▶ Exercise directions
Pictures are not repeated. Every line from the beginning of the entries through the one with "large vector datasets" is restated exactly.
*** Opening Supplied material ***
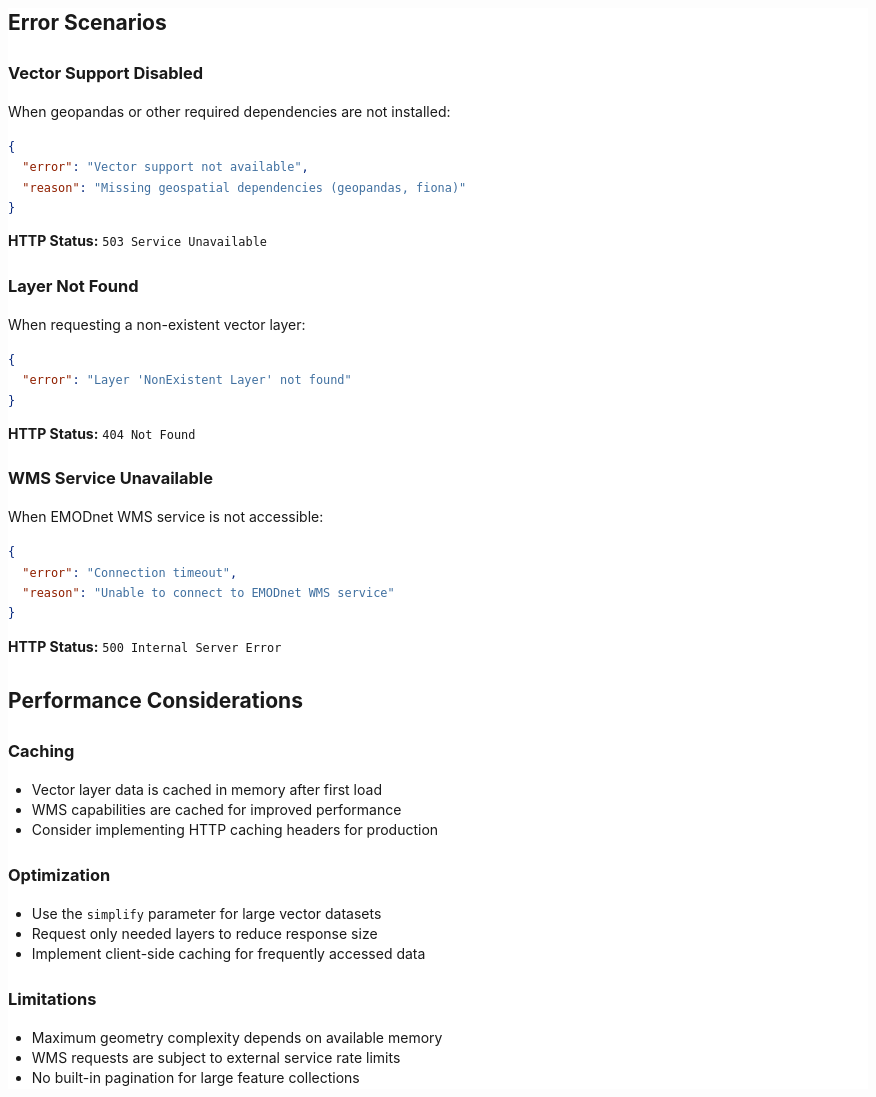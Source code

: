 ## Error Scenarios

### Vector Support Disabled

When geopandas or other required dependencies are not installed:

```json
{
  "error": "Vector support not available",
  "reason": "Missing geospatial dependencies (geopandas, fiona)"
}
```

**HTTP Status:** `503 Service Unavailable`

### Layer Not Found

When requesting a non-existent vector layer:

```json
{
  "error": "Layer 'NonExistent Layer' not found"
}
```

**HTTP Status:** `404 Not Found`

### WMS Service Unavailable

When EMODnet WMS service is not accessible:

```json
{
  "error": "Connection timeout",
  "reason": "Unable to connect to EMODnet WMS service"
}
```

**HTTP Status:** `500 Internal Server Error`

## Performance Considerations

### Caching
- Vector layer data is cached in memory after first load
- WMS capabilities are cached for improved performance
- Consider implementing HTTP caching headers for production

### Optimization
- Use the `simplify` parameter for large vector datasets
- Request only needed layers to reduce response size
- Implement client-side caching for frequently accessed data

### Limitations
- Maximum geometry complexity depends on available memory
- WMS requests are subject to external service rate limits
- No built-in pagination for large feature collections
*** Closing Supplied material ***
▶ Exercise answer
Source code

: ## Error Scenarios

### Vector Support Disabled

When geopandas or other required dependencies are not installed:

```json
{
  "error": "Vector support not available",
  "reason": "Missing geospatial dependencies (geopandas, fiona)"
}
```

**HTTP Status:** `503 Service Unavailable`

### Layer Not Found

When requesting a non-existent vector layer:

```json
{
  "error": "Layer 'NonExistent Layer' not found"
}
```

**HTTP Status:** `404 Not Found`

### WMS Service Unavailable

When EMODnet WMS service is not accessible:

```json
{
  "error": "Connection timeout",
  "reason": "Unable to connect to EMODnet WMS service"
}
```

**HTTP Status:** `500 Internal Server Error`

## Performance Considerations

### Caching
- Vector layer data is cached in memory after first load
- WMS capabilities are cached for improved performance
- Consider implementing HTTP caching headers for production

### Optimization
- Use the `simplify` parameter for large vector datasets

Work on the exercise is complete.